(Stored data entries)
»»
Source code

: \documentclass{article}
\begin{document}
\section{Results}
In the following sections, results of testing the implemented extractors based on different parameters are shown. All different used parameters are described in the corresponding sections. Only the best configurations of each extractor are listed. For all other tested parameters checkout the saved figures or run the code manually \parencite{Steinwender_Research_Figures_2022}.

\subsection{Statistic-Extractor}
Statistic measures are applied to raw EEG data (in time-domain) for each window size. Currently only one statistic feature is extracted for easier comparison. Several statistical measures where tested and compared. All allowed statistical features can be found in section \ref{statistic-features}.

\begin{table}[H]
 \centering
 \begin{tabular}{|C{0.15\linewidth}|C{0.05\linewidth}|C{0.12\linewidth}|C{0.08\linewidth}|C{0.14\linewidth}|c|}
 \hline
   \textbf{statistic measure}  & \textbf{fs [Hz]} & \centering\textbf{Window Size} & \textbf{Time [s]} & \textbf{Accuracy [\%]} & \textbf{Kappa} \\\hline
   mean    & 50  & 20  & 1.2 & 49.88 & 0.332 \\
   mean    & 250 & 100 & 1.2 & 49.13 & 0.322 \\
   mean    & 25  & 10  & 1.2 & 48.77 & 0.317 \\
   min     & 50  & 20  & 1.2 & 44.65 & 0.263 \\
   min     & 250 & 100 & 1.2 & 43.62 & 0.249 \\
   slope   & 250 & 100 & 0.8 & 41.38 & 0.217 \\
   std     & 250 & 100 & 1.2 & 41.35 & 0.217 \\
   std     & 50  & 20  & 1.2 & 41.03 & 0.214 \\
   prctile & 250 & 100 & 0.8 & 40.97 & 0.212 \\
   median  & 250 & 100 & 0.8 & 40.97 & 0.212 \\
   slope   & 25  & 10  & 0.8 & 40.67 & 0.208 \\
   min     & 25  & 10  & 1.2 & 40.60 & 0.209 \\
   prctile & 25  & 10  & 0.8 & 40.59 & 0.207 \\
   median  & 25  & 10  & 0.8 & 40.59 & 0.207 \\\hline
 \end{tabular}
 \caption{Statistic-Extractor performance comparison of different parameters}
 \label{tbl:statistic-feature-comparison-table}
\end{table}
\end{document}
««
• PROBLEM TO SOLVE: Check every line of the entries for the string "hline". Give only the number of lines that hold it.

• FINISHED EXERCISE: 3